Question

In: Economics

if the cross-price elasticity between ketchup and hamburgers is -1.2, a 4% increase in the price...

if the cross-price elasticity between ketchup and hamburgers is -1.2, a 4% increase in the price of ketchup will lead to a 4.8%:

a. increase in quantity demanded of ketchup.

b. drop in quantity demanded of hamburgers.

c. increase in quantity demanded of hamburgers.

d. drop in quantity demanded of ketchup.

Solutions

Expert Solution

When due to % change in the price of one goods leads to change in the % change in the quantity demand, it is known as the cross price elasticity demand.

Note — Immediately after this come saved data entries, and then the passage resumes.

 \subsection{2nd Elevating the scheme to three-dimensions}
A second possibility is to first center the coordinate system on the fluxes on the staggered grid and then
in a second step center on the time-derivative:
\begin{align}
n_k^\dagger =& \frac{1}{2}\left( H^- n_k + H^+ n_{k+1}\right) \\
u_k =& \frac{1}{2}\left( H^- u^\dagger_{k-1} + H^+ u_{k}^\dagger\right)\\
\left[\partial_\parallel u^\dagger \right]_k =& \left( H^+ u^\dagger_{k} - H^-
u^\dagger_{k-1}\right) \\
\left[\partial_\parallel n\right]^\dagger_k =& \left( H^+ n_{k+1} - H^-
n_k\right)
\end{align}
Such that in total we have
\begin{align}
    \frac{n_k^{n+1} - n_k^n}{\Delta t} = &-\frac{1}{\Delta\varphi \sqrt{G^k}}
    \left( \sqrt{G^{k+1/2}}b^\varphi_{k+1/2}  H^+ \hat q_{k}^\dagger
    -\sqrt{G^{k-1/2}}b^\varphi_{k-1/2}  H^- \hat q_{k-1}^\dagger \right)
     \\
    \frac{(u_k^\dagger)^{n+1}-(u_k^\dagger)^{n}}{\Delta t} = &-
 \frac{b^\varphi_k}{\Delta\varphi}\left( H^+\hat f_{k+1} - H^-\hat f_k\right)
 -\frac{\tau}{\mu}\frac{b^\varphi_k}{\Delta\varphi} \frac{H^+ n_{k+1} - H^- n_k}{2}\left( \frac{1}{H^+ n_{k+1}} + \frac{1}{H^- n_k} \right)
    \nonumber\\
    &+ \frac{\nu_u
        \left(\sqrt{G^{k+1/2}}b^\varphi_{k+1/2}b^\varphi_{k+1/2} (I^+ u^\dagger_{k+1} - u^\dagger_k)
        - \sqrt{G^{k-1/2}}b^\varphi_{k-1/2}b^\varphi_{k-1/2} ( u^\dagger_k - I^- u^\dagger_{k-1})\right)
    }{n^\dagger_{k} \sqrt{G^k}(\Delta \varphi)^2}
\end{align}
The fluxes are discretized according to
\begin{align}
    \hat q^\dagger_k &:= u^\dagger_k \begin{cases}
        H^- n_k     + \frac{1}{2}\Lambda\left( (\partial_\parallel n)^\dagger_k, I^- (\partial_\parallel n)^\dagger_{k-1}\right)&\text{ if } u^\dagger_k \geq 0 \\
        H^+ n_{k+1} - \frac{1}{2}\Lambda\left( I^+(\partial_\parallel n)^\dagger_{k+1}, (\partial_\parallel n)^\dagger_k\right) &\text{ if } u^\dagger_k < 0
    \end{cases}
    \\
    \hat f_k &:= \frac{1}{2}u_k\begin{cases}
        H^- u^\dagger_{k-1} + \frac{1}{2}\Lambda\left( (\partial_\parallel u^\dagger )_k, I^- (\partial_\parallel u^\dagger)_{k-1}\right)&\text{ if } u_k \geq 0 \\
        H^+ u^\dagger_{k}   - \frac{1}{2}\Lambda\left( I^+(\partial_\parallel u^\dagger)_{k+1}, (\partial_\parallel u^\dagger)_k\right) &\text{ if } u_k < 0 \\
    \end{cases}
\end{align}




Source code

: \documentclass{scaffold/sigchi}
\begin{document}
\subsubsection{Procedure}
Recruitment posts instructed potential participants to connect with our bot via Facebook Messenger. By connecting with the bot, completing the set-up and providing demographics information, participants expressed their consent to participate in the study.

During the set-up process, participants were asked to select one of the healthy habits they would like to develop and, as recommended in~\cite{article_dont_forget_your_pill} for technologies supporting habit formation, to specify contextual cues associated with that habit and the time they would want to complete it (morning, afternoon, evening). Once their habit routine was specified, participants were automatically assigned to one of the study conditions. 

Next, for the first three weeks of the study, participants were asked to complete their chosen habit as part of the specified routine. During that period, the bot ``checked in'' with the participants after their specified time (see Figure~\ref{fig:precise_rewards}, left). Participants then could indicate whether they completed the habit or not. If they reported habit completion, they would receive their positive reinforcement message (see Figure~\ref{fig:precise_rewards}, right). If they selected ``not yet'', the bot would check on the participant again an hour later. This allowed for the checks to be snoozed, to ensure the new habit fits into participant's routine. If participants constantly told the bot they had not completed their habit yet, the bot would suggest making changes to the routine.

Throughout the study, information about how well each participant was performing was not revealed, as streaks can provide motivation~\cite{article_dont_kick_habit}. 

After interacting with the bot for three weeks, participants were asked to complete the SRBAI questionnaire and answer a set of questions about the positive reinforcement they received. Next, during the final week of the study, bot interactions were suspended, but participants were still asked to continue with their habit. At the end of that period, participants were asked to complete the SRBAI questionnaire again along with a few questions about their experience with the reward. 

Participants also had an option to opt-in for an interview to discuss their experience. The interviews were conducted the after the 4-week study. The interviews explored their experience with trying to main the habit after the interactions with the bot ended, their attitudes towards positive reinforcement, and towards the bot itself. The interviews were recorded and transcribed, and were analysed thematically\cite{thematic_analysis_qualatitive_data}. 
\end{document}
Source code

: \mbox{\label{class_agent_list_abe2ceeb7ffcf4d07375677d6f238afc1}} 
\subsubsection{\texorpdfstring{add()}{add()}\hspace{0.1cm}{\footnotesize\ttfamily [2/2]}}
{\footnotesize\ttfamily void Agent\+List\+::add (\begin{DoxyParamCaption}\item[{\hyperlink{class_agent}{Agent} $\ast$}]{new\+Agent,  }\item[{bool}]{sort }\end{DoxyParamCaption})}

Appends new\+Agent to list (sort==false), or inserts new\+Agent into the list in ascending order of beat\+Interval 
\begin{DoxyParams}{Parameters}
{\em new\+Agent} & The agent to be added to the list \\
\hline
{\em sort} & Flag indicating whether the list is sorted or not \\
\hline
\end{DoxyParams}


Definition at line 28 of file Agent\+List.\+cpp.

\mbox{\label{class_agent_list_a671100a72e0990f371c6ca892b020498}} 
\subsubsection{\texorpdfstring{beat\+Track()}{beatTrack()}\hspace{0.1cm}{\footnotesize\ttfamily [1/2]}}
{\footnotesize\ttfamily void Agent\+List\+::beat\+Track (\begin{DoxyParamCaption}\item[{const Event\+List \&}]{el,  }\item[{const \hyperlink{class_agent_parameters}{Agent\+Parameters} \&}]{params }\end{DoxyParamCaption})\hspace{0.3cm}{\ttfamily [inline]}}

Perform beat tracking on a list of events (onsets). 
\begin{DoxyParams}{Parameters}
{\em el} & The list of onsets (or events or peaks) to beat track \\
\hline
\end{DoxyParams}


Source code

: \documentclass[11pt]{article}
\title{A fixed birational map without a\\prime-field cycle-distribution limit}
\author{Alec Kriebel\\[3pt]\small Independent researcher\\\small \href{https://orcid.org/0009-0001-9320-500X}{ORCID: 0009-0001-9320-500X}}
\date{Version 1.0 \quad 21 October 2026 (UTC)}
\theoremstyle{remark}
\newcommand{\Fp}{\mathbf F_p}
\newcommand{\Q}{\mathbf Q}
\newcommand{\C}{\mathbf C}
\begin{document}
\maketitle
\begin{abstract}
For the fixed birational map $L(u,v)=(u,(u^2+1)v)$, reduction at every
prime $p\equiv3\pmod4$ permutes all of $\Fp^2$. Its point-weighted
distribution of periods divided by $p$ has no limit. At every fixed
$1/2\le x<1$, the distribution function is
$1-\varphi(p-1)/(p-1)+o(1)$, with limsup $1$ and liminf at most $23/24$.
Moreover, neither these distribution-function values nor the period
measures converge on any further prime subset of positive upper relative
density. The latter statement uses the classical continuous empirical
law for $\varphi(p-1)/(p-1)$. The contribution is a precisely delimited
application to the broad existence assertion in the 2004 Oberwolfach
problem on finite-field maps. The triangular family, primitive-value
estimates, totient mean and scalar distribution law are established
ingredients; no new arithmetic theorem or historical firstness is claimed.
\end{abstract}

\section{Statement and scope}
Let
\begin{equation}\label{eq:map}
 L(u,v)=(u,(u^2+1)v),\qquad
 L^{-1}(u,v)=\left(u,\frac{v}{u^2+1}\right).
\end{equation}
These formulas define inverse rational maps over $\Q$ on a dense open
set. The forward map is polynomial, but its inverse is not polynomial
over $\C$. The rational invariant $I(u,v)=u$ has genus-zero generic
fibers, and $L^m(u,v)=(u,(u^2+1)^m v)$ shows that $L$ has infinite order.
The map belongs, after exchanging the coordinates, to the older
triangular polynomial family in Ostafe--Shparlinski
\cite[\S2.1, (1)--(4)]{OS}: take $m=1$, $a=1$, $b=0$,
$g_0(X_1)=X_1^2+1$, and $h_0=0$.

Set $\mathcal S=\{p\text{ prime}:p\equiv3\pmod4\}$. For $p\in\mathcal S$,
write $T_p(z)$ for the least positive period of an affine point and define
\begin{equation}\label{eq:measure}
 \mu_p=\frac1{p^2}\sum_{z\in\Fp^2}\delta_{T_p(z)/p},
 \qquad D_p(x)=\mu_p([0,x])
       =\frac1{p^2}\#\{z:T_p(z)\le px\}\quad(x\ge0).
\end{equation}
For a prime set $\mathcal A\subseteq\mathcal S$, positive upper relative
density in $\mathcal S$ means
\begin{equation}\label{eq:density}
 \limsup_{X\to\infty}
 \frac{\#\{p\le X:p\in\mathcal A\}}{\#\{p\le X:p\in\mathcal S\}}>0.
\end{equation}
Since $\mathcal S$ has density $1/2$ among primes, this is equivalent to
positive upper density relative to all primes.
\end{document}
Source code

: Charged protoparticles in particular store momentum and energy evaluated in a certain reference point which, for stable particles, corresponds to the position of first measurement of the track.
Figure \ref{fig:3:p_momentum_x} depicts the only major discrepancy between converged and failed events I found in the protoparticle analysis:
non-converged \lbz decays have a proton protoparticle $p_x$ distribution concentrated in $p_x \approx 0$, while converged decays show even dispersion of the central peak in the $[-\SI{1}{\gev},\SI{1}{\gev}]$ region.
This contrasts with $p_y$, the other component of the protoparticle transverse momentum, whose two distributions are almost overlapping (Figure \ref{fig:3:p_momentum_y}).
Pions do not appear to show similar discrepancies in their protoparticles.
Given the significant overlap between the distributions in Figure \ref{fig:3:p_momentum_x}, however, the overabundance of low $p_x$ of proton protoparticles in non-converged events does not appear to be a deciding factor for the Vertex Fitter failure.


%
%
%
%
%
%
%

Cross-price elasticity of demand= % change in the quantity demand/ % change in the price

When the cross-price elasticity demand sign is positive, then both goods will be substitute goods.

When the cross-price elasticity demand sign is negative, then both goods will be complementary goods.

the cross-price elasticity between ketchup and hamburgers is= -1.2

% change in the Qd / % change in price                                   =-1.2

% change in the Qd / 4%                                                           =-1.2

% change in the Qd of hamburger                                              =-1.2*4

                                                                                                     = -4.8%

It means that a 4% increase in the price of ketchup will lead to a 4.8% drop in quantity demanded of hamburgers.

Hence option second is the correct answer.